Although it is true that the Ibex 35 remains at no man’s landalmost at the same distance from the highs of the year in the 12,000 integers and the theoretical support zone such as 11,130 pointsIt is also true that the market does not give up in its efforts to look for catalysts that give clues as to where the stock markets may go in the final stretch of the year.
And the thing is, bulls and bears have taken turns in command over the last few hours in the main indices waiting to learn more details of the last great market catalyst, the appointments of the new US president, Donald Trump, to his government team.
Technically speaking, the last of them can be found in the return to the bullish trend that has been guiding the increases from the 2022 lows in the SX7R banking sector. “It is a scenario that would win entirely if the fall that threatens the turn pattern that has been confirmed takes shape,” highlights Joan Cabrero, technical analyst and strategist at ecotrader.
That is to say, banking can be the catalyst for the Ibex 35 to seek its guideline that runs through that environment of 11,130 points, which are the minimum of last September. “Its scope would be a magnificent opportunity to buy the Spanish stock market again in search of a bullish final stretch of the year or the well-known Christmas Rally,” says the expert.
In Europe, for its part, the main European stock markets remain on their key supports, such as the 10,900 of the EuroStoxx 50 in its Total Return version (not to be confused with the Net Return) and the 18,900 German DAX 40 points. The analogous support in the EuroStoxx 50 in its traditional version, this would be the 4,600 points.
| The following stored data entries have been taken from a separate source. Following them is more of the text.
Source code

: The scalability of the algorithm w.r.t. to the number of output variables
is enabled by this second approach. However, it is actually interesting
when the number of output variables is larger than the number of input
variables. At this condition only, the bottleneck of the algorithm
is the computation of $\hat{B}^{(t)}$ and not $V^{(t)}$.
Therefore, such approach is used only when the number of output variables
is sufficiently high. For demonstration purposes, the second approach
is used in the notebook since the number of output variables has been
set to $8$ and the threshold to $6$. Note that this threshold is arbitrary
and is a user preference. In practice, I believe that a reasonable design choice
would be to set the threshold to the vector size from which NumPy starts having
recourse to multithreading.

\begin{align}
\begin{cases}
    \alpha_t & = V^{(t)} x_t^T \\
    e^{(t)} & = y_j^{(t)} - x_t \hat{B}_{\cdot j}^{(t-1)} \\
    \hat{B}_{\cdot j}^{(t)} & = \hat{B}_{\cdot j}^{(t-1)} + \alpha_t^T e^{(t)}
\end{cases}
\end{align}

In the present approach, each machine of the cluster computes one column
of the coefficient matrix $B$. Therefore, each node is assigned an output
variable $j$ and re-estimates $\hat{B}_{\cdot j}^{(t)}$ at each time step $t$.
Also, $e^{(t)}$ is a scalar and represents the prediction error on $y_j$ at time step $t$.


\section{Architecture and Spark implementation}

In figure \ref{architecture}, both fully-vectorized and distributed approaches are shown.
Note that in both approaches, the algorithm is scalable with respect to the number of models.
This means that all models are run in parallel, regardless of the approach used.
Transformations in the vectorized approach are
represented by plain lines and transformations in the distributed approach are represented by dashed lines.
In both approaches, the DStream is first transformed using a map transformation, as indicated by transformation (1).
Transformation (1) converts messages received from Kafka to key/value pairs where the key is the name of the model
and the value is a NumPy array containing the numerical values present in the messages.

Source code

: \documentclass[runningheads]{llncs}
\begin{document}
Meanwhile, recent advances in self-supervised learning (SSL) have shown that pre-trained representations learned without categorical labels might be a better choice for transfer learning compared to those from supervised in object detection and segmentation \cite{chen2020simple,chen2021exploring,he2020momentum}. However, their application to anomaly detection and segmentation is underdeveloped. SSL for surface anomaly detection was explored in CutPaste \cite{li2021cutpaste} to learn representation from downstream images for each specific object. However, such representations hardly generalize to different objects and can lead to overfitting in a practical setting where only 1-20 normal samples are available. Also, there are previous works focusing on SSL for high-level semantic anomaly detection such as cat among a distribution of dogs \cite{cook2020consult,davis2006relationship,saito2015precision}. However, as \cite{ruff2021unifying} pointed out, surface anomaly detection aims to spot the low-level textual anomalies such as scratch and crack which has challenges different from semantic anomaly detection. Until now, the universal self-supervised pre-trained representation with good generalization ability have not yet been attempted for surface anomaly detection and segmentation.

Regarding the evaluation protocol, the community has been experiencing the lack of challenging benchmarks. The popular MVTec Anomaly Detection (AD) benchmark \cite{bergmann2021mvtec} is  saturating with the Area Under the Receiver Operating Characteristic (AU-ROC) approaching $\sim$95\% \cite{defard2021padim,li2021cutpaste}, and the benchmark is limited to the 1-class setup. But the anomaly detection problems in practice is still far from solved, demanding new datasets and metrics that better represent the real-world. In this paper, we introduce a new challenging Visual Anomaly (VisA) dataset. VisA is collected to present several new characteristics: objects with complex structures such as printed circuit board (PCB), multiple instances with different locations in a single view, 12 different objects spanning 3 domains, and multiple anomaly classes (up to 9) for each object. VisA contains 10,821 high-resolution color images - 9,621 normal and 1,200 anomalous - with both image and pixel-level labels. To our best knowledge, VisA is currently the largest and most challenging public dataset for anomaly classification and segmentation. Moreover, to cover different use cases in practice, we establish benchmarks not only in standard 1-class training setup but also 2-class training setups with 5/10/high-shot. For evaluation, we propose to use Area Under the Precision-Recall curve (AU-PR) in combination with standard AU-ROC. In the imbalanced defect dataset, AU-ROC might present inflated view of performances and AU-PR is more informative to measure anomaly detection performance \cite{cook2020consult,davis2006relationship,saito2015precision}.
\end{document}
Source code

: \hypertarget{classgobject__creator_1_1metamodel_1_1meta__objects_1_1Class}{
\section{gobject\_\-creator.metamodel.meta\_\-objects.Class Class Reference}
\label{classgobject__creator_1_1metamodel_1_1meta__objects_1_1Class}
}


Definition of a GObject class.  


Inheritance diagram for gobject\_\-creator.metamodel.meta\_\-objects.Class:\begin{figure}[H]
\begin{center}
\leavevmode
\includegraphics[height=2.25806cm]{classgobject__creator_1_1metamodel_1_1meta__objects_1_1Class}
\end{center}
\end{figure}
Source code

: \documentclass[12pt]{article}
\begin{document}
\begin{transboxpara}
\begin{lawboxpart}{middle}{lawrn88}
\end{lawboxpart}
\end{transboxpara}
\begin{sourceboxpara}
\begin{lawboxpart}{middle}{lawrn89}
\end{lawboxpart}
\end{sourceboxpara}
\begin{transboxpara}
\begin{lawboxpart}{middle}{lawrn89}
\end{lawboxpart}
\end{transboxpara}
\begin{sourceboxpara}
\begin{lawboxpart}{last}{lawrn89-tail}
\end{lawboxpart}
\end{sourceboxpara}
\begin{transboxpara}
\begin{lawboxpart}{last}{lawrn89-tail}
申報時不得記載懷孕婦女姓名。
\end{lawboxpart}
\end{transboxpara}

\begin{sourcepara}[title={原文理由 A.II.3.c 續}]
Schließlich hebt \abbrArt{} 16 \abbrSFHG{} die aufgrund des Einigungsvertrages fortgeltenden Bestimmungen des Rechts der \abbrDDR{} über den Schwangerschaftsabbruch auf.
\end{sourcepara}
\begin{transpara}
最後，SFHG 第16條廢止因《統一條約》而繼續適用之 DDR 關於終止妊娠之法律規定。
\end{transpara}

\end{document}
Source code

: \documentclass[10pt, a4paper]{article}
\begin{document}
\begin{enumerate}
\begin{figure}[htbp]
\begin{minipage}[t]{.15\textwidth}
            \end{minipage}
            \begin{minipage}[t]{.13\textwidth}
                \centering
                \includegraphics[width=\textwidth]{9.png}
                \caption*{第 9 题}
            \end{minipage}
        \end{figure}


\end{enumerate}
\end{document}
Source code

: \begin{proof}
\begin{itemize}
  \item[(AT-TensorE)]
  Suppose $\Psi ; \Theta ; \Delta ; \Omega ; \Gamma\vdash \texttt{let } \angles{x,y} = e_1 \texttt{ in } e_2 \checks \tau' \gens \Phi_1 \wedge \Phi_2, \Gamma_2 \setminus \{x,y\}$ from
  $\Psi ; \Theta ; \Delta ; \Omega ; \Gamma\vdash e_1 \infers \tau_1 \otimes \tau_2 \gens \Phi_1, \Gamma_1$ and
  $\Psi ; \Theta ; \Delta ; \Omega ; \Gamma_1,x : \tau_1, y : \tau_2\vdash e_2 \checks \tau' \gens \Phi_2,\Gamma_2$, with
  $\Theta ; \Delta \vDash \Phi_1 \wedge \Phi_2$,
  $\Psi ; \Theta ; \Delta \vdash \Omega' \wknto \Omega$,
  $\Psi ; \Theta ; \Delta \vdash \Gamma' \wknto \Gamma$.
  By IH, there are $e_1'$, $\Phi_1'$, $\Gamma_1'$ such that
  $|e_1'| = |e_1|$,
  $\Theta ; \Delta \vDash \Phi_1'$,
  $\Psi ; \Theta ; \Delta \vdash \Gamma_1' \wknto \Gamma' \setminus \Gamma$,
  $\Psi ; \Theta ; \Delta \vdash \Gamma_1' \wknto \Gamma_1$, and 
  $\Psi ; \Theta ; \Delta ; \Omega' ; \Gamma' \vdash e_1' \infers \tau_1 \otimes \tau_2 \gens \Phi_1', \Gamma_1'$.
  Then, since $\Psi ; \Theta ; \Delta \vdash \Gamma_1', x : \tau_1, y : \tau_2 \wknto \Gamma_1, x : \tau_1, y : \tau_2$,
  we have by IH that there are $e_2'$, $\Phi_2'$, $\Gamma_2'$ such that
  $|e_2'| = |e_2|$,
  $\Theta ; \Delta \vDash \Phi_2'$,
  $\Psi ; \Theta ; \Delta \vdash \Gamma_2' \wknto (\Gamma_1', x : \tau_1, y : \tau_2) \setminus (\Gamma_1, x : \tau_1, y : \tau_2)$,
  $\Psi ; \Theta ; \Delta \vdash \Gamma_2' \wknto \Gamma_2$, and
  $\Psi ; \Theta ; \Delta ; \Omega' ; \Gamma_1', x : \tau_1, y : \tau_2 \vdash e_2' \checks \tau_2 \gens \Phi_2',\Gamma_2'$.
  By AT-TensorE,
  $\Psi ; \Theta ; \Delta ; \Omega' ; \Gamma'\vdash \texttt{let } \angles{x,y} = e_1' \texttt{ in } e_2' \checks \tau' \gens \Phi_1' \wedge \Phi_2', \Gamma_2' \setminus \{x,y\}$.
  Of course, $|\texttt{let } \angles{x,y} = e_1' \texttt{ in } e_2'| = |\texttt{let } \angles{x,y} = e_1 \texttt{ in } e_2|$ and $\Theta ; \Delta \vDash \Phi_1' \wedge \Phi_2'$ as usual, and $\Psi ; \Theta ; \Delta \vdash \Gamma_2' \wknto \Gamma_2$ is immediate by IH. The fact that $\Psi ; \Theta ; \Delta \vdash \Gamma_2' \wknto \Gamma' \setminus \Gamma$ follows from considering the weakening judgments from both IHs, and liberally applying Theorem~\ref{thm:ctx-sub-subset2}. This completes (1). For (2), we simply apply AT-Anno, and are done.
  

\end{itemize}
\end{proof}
“As long as these supports are not lost, I am not in favor of further reducing exposure to the stock market, especially the European one. In fact, when approaching these supports, I am more in favor of buying than selling the European stock market, which is why I am reluctant to execute stops in strategies that in the short term are setting new decreasing lows,” explains Cabrero, who assures that applying filters can sometimes avoid false falling movements.
Operationally, a fall that brings European indices closer to support would favor a more attractive risk-return equation than now. “Think that right now we have the critical support and stop at 4% while the first resistance at the highs of the year at 6% and if we fall 2%, which is what we have gained in recent days, the equation would be better” , clarifies the analyst ecotrader.